“US venture capital is miles ahead, but Europe? Forget it.”
That was the view of one London-based family office Private Equity International spoke to in March. Their less-than-glowing perception of European venture capital is not uncommon, with these funds often compared unfavourably to their US peers, according to the latest FrontLine report from investment software company eFront.
However, traditional methods of comparing the performance of European and US venture funds may not be entirely fair, the report said. It cited sampling biases such as measuring the performance of euro-dominated vehicles in US dollars and comparing mature US funds that went through particularly favourable conditions in the 1990s with younger European funds that did not.
All-time US VC funds, including vintages as old as 1991, generated a 1.58x pooled TVPI when measured in dollars, versus 1.29x for European VC, according to the report. The relative performance improved when measuring in euros, with US funds generating a 1.57x TVPI and European funds climbing to 1.32x.

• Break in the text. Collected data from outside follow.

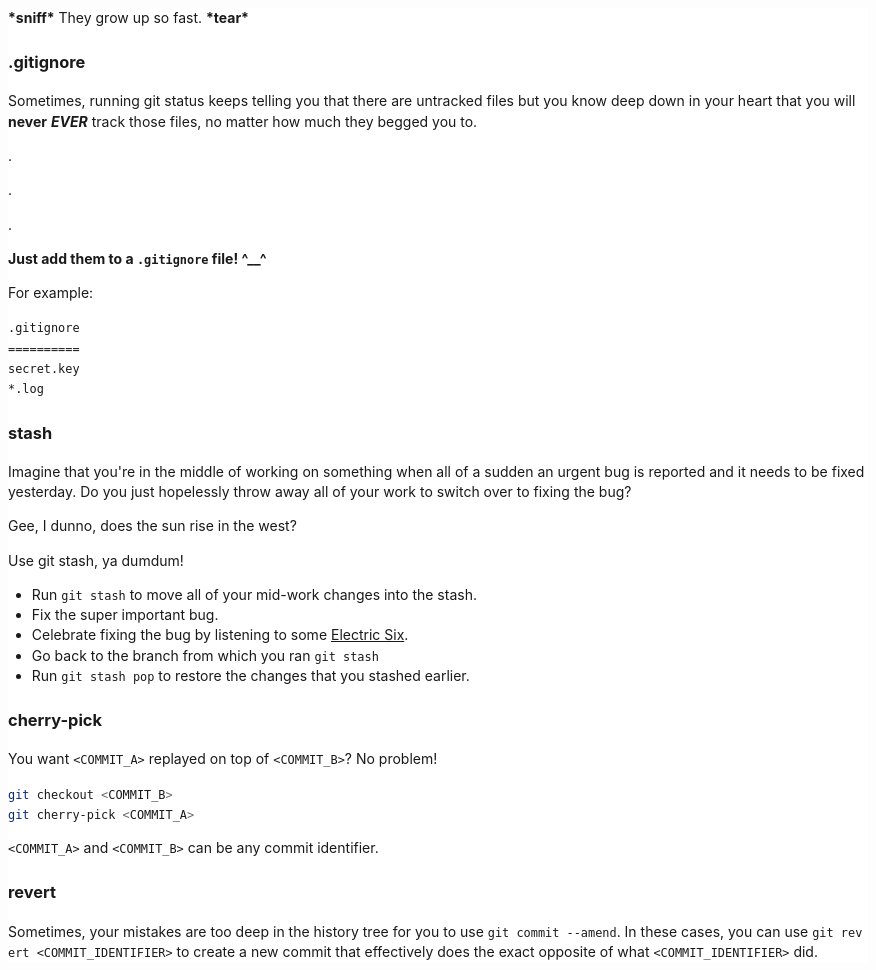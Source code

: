 **\*sniff\*** They grow up so fast. **\*tear\***

### .gitignore

Sometimes, running git status keeps telling you that there are untracked files
but you know deep down in your heart that you will **never** ***EVER*** track
those files, no matter how much they begged you to.

.

.

.

**Just add them to a `.gitignore` file! ^\_\_^**

For example:

```
.gitignore
==========
secret.key
*.log
```

### stash

Imagine that you're in the middle of working on something when all of a sudden
an urgent bug is reported and it needs to be fixed yesterday. Do you just
hopelessly throw away all of your work to switch over to fixing the bug?

Gee, I dunno, does the sun rise in the west?

Use git stash, ya dumdum!

- Run `git stash` to move all of your mid-work changes into the stash.
- Fix the super important bug.
- Celebrate fixing the bug by listening to some [Electric Six](https://www.youtube.com/watch?v=RXQCrOEx1-g).
- Go back to the branch from which you ran `git stash`
- Run `git stash pop` to restore the changes that you stashed earlier.

### cherry-pick

You want `<COMMIT_A>` replayed on top of `<COMMIT_B>`? No problem!

```sh
git checkout <COMMIT_B>
git cherry-pick <COMMIT_A>
```

`<COMMIT_A>` and `<COMMIT_B>` can be any commit identifier.

### revert

Sometimes, your mistakes are too deep in the history tree for you to use `git
commit --amend`. In these cases, you can use `git revert <COMMIT_IDENTIFIER>` to
create a new commit that effectively does the exact opposite of what
`<COMMIT_IDENTIFIER>` did.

Once sampling bias over maturity is eliminated – by comparing identical vintages from the 1998-2015 period – the performance of US and European funds was broadly similar, delivering a 1.34x and 1.27x pooled TVPI respectively in dollar terms. European funds actually outperformed the US in their home currency, returning a 1.31x pooled TVPI, compared with 1.29x across the pond.
“Sometimes, one measure of performance hides another,” Thibaut de Laval, chief strategy and marketing officer at eFront, said in a statement.
“This goes to show that while European VC may lack some of the blockbuster success stories seen across the pond – the likes of Facebook, Airbnb and Uber – the performance of venture funds overall has been very positive, and in line with US performance. Institutional investors who ignore European VC may well be missing out.”
The report coincides with the launch of six new venture capital funds of funds by the European Commission and the European Investment Fund. The vehicles – first announced in 2015 as part of the Commission’s Capital Markets Union action plan – will contribute €2.1 billion to a selection of VC funds, focused on at least four European countries each.